Similarly, it is valid to show the “back radiation” from atmosphere to earth, as long as the (on average) larger radiation from earth to the atmosphere is shown as a gross, not net, value. Obviously, the difference is the net flow. I would actually prefer an accounting that shows both gross flows of radiative energy, because both are measurable, and there are conditions in which the net flow is in the opposite direction.
Curt,
Since the absorption path decreases with concentration increase of CO2, and the lapse rate is essentially constant, the temperature difference between the back radiating layer and surface decrease inversely to concentration. Double CO2, half distance, half temperature difference. Meanwhile, the increase in surface temperature is about 1.2 C per doubling (all other things being equal). Due to the non-linear (4th power) radiation law with temperature, this implies that radiation net energy flux decreases at the same time that total energy flux is constant (solar energy in has not changed here), and surface temperature is increasing. The greater the CO2 concentration, the less the radiation heat transfer, and the more the convection and other energy transport. The end point is an opaque gas out, so no radiation heat transport, but maximum back radiation (and it is exactly like the insulation case).

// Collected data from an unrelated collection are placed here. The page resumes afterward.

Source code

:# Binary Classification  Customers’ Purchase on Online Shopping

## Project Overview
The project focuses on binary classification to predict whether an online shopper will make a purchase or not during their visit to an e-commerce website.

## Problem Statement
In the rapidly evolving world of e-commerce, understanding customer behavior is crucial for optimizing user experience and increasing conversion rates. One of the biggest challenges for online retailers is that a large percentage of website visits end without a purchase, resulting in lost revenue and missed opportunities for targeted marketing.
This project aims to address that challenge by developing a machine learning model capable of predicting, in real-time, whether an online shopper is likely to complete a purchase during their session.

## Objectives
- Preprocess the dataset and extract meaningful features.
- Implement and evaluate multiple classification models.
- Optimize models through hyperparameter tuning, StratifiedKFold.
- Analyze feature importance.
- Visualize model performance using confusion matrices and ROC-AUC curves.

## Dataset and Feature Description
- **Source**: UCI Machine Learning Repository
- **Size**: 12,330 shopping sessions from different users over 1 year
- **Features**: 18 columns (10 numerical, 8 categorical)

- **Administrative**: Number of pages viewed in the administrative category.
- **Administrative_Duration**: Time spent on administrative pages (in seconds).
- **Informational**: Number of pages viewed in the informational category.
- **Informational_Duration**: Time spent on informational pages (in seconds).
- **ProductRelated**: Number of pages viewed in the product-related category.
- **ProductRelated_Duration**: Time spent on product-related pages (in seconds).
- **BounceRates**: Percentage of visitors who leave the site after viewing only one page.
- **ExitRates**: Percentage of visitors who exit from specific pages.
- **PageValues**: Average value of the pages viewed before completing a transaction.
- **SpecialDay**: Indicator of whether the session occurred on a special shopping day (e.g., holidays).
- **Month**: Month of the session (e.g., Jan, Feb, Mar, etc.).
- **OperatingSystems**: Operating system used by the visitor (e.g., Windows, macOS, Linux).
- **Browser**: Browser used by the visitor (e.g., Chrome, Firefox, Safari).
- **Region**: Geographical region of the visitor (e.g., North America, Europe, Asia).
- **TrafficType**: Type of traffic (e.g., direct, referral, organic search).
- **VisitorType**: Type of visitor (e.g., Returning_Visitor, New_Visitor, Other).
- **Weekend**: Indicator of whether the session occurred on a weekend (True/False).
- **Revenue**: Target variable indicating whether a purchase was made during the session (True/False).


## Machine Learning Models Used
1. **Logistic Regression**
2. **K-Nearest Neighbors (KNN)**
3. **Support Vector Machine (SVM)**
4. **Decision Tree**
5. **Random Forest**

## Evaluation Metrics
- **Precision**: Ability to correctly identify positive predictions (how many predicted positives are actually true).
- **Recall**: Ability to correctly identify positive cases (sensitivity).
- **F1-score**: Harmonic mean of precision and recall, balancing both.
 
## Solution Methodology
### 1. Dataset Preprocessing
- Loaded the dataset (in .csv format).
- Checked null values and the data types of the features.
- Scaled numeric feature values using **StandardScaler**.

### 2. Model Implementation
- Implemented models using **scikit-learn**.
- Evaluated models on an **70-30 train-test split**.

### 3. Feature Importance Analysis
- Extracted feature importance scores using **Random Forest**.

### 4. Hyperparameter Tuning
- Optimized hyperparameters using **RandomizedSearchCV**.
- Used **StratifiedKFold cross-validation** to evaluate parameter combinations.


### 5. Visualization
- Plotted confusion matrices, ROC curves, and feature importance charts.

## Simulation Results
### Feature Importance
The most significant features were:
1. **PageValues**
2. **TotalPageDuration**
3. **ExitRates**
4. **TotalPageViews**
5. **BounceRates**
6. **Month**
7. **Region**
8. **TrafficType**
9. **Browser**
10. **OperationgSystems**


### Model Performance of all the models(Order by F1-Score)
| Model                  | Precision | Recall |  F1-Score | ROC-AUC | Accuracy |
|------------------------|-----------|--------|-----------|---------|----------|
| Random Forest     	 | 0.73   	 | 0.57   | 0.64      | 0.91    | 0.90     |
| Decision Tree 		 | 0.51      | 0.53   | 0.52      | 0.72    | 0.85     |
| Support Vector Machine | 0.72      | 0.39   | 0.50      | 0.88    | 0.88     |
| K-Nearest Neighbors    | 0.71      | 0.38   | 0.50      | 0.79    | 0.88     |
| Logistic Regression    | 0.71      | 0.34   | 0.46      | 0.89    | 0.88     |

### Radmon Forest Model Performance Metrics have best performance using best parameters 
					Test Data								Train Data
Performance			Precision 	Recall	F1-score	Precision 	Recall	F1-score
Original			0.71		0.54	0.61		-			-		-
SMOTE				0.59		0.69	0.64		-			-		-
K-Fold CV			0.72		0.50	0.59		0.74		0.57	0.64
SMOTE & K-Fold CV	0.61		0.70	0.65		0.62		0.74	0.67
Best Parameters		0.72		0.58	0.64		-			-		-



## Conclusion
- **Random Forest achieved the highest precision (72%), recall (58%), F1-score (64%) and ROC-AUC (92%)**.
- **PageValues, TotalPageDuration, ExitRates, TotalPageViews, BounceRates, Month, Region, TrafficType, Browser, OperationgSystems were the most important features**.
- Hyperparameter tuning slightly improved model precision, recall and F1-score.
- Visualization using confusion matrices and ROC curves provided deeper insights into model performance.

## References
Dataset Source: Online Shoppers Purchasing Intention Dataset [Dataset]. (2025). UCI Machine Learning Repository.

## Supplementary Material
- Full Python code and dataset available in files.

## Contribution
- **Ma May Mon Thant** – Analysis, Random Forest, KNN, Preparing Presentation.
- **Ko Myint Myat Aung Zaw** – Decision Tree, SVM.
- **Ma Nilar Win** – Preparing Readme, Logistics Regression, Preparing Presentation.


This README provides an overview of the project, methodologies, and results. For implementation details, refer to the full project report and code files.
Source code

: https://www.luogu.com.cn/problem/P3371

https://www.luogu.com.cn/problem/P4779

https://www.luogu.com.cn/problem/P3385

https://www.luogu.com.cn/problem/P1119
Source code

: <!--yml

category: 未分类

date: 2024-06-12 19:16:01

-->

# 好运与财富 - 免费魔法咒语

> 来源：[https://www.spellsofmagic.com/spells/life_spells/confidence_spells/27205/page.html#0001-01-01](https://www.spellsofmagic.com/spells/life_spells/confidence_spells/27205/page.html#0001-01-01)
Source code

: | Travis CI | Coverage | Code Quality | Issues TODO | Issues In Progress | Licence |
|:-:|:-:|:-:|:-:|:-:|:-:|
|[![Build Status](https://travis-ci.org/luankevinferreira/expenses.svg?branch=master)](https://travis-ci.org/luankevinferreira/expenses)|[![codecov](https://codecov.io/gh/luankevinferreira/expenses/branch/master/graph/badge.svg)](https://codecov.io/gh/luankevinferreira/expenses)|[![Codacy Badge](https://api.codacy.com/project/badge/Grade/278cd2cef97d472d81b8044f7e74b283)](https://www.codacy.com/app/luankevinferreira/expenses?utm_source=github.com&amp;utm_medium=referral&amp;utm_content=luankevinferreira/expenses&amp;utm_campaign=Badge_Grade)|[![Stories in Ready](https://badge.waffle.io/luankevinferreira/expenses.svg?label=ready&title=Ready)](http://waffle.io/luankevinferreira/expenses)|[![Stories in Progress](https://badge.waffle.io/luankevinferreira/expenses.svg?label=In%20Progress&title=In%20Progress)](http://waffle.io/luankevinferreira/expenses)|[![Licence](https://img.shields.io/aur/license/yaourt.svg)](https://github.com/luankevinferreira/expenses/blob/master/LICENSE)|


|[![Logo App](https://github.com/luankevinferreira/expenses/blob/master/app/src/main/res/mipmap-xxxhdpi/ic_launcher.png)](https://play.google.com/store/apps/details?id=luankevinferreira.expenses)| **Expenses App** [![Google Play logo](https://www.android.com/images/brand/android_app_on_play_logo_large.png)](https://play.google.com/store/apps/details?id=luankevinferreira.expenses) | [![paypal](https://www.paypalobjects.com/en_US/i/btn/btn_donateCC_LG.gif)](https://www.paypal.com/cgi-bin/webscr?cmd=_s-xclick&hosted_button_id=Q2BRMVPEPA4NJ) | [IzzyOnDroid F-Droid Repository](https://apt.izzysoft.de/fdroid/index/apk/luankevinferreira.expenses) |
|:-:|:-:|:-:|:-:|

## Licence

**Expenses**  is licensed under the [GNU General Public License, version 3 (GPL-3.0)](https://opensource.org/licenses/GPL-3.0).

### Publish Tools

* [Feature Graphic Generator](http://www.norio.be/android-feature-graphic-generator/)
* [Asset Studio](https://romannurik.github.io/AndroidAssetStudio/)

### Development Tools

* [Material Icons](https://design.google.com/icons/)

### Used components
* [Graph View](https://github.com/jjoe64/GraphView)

Yet these are exactly the condition for increased heating due to raising the outgoing radiation to space from increase greenhouse gas.
Knowing which fraction of energy transport is due to radiation and which fraction is due to convection may be useful for some purposes, but the total transport is a constant, and the net contribution due to radiation actually decreases with increase in CO2. Only the average altitude of outgoing radiation and the lapse rate matter for temperature increase.
@leonard weinstein
I can only agree with the statements in your paper.
I have been writing on the problem of a stack of semi-transparent layers, and you might appreciate my results.
Click to access IR-absorption.pdf
There is a lot in your paper, so I can’t respond offhand. However, in the end, there is such a thing as back radiation in the form of photons going that way. However, only net radiation energy transfer heats anything, and so back radiation, as a separate entity cannot heat.
While an interesting theoretical exercise, the radiation-only model or atmosphere cannot prove anything. A real model has to factor all modes of heat transfer.
Real laboratory physics experiments can simply settle the basic science behind the greenhouse fantasy, eg:
1. If IR absorbing/emitting gases can thermalise IR radiation outside of an IR reflecting measurement chamber.
2. If *any* known physical property of any material can be used to change equilibrium mean temperature when subject to alternate heating and cooling effects over day-length cycles.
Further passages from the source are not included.